On Friday, about 50 people marched through downtown Camden calling for justice in unsolved homicide cases. "No justice, no peace!" they yelled.
Some wore pins memorializing loved ones. Among them was Tina Santiago, 28, of Camden, whose 22-year-old brother, Mark Gonzalez, was found shot dead in a car last June. Santiago said she didn't have much hope that the killer would be found as the one-year anniversary of his death approaches.
"For me to expect to hear anything," she said, "it will almost be like for me to set myself down for failure."
Last year, 19 of 57 - or 33 percent - of homicide cases in Camden were solved, said Jason Laughlin, a spokesman for the Camden County Prosecutor's Office.
In Philadelphia, about 40 percent of homicide cases were solved.
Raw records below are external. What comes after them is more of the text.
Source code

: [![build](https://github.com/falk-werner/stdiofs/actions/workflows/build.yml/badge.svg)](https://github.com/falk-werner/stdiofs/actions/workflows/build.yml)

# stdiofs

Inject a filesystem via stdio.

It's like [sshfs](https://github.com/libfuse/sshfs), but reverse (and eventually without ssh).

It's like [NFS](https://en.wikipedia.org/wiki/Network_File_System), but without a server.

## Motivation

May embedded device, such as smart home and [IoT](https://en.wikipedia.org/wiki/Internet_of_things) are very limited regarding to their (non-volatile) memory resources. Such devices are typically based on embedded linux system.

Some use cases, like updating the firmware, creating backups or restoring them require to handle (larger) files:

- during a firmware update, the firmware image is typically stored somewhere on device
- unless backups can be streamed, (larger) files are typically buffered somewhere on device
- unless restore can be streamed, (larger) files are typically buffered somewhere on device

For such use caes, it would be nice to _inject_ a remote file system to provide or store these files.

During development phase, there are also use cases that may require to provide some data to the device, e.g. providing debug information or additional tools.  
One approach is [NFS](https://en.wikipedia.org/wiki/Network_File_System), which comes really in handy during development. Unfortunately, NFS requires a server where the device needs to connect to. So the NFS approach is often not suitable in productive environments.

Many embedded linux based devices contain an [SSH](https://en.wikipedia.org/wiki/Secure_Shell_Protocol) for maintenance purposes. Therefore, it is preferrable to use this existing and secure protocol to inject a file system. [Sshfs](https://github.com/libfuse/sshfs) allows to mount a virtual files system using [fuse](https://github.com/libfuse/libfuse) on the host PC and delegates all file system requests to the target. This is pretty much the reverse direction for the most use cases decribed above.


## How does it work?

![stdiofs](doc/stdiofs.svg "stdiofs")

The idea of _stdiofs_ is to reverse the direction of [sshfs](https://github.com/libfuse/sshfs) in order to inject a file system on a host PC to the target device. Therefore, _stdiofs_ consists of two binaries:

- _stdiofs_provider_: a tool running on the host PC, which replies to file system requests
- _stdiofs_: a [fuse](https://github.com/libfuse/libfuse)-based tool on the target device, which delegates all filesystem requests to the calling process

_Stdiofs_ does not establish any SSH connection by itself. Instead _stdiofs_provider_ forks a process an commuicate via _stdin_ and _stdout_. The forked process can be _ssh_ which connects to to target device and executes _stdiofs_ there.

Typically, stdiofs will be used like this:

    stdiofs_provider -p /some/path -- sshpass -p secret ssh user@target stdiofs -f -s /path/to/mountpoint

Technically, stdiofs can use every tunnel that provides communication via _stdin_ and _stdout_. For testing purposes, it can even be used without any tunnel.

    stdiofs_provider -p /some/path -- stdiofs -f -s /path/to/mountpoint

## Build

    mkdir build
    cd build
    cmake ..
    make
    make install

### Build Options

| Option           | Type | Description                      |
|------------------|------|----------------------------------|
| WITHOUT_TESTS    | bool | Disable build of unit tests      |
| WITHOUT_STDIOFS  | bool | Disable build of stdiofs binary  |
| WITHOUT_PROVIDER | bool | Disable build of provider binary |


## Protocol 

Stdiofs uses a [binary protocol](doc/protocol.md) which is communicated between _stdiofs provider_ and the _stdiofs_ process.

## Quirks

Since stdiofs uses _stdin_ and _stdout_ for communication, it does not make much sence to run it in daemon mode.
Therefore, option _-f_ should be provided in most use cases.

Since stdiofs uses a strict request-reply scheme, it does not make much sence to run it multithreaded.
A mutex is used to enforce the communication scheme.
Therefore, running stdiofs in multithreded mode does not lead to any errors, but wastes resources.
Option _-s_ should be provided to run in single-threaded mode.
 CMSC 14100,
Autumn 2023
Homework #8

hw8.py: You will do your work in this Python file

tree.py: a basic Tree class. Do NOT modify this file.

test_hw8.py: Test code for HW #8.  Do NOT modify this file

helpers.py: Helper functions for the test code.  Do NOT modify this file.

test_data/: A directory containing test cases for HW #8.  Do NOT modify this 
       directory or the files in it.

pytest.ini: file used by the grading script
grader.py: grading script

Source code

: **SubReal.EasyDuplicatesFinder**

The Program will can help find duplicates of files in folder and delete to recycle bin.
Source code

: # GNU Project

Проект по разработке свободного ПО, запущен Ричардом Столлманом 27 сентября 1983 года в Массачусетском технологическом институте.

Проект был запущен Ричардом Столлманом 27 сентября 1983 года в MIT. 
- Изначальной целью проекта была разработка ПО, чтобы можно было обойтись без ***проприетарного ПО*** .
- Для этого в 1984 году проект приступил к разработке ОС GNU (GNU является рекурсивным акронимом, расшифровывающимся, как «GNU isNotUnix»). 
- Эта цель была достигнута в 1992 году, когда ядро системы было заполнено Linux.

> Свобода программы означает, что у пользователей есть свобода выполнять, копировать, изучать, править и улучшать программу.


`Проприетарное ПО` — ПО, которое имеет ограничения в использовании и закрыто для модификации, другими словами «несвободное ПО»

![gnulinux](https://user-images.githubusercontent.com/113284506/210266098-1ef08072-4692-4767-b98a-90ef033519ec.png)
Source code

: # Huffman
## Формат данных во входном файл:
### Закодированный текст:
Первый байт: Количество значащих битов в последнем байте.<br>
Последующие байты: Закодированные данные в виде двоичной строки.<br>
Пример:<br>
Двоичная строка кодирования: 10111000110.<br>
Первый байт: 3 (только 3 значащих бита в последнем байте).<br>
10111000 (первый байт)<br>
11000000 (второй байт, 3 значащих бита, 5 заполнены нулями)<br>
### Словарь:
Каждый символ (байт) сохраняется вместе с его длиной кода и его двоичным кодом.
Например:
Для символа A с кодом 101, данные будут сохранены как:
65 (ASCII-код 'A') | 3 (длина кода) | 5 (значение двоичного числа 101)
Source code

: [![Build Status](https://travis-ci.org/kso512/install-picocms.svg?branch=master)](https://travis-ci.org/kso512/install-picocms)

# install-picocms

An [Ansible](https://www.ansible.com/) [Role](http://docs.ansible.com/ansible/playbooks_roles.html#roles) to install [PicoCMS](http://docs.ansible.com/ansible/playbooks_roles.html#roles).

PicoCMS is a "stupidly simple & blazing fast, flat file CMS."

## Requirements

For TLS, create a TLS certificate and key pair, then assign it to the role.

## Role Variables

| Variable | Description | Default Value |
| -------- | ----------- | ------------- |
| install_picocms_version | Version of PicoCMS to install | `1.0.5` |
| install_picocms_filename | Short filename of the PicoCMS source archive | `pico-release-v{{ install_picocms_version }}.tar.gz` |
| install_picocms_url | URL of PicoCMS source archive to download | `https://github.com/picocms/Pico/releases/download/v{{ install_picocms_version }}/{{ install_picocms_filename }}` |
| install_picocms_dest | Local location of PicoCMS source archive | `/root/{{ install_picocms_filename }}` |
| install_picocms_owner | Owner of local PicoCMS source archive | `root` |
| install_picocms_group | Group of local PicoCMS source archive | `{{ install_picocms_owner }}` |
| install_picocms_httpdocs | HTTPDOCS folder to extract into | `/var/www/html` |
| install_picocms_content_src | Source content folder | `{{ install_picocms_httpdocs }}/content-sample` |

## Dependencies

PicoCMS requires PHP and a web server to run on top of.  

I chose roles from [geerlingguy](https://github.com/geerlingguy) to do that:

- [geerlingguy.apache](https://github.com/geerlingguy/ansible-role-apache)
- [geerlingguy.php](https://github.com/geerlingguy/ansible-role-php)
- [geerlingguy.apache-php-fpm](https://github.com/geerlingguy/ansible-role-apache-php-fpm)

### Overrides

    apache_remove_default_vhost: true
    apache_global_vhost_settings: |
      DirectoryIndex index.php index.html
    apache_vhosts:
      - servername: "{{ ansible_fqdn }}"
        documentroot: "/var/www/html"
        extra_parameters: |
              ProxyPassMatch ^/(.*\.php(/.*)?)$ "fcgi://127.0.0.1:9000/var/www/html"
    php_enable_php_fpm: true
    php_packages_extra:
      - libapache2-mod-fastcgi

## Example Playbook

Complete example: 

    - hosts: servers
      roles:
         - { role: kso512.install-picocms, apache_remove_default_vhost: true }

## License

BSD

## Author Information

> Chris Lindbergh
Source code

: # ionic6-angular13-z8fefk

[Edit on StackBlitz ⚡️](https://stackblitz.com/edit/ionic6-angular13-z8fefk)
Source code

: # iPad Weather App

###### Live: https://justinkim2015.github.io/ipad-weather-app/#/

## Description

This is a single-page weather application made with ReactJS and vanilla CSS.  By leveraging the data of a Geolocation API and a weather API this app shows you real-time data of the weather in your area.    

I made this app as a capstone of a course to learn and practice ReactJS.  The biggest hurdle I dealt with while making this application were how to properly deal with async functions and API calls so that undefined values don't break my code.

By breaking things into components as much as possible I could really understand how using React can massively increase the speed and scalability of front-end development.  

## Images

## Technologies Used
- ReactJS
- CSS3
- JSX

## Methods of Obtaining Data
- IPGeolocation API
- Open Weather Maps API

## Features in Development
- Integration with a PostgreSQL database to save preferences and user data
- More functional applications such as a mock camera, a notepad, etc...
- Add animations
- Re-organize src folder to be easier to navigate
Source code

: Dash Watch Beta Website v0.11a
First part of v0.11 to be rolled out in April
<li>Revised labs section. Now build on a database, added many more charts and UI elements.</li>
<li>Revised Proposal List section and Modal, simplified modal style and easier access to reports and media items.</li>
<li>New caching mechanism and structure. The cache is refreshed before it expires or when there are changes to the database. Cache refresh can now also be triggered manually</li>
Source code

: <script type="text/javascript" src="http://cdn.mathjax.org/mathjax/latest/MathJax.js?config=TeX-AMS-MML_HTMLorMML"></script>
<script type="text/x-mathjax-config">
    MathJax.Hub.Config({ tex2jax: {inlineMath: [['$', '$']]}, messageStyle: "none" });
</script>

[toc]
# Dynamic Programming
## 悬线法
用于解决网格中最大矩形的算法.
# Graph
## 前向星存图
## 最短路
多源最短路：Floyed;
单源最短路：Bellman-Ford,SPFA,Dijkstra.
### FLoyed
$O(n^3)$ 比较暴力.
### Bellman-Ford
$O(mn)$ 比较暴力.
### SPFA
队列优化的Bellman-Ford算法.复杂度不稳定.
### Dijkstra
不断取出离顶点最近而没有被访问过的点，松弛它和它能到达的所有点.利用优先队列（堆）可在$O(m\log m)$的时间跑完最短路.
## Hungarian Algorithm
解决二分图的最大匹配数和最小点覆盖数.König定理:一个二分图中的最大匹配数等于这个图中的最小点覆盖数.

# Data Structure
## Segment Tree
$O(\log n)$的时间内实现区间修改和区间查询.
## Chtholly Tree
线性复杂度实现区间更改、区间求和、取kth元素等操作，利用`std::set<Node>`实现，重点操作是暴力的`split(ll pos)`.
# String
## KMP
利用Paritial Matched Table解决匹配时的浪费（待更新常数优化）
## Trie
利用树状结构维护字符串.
While Camden has three fewer homicides this year than it did at this point last year, according to the county Prosecutor's Office, similar obstacles remain to solving them, said Lt. Frank Falco, of the county prosecutor's homicide unit. His unit pairs with police departments around the county to investigate slayings.
One of the factors in unsolved cases is the high number of homicides from the last two years - 124 total - which Falco said was "creating a backlog." To help alleviate that, Falco's unit has increased the number of its detectives from eight to 10 in the last three months.
The killings from 2012 and 2013 also came at a time of police layoffs and a sweeping transition in Camden, as what is now the Camden County Police Department replaced the disbanded city department.
During the changeover, the department "relied heavily" on investigative assistance from the county Prosecutor's Office, the FBI, and U.S. marshals, Camden County Deputy Chief Joseph Wysocki said in a statement issued Friday. Still, "at no time," he added, "has a detective from the Camden County Police Department not been assigned to a homicide investigation."
Witness intimidation has long been a big problem in solving cases in the city, authorities say, and it has grown worse with the proliferation of social media.
"Witnesses are intimidated in the city, because the city is a small city," Falco said. "Everybody knows everyone, and they have to live here. It's not easy for someone to come forward and give testimony.
"It's the hardest it's ever been."
Angel Cordero, 52, a community activist and former mayoral candidate, also said that coercion of witnesses by suspects is a predicament for residents.
"They're afraid, beat up, scared, and tired," he said. "And we have to find ways to wake them up."
The youngest homicide victim this year is Jonathan Garrett, a 20-month-old who died Feb. 1 of blunt-force trauma. The oldest is Pernell Earle, 71, who died April 10, also of blunt-force trauma.
No one has been charged in either case.
In contrast, two suspects were detained within days in the kidnap-murder of Fatima Perez, 41, though her family had alleged that police responded slowly when they reported her missing. Authorities denied that.
Carlos Alicea-Antonetti, 36, her landscaper, and Ramon Ortiz, 57, his employee, were charged in her slaying.
Perez, a mother of two, was kidnapped May 12 and buried alive, police said. While her body was found in Monroe Township, Gloucester County, the Prosecutor's Office in Camden County - where she was first reported missing - is planning to prosecute the case.
On Jan. 19, Confessor Santiago, 45, was beaten and body-slammed into a street, police said. He died 10 days later at Capital Health Systems in Trenton. Rasheen Kelly, 32, of Camden, was charged in connection with his slaying.
For Soldevila, the wait for an arrest in her son's slaying continues. Soldevila, who was among the people marching Friday in Camden, said she has known for some time who might have pulled the trigger. So, too, she said, have others.
"People know what's going on, and they don't speak. They're afraid to get involved," she said. "If people don't speak, it's going to keep happening. If they can get away with one thing, they're going to get away with so many other murders."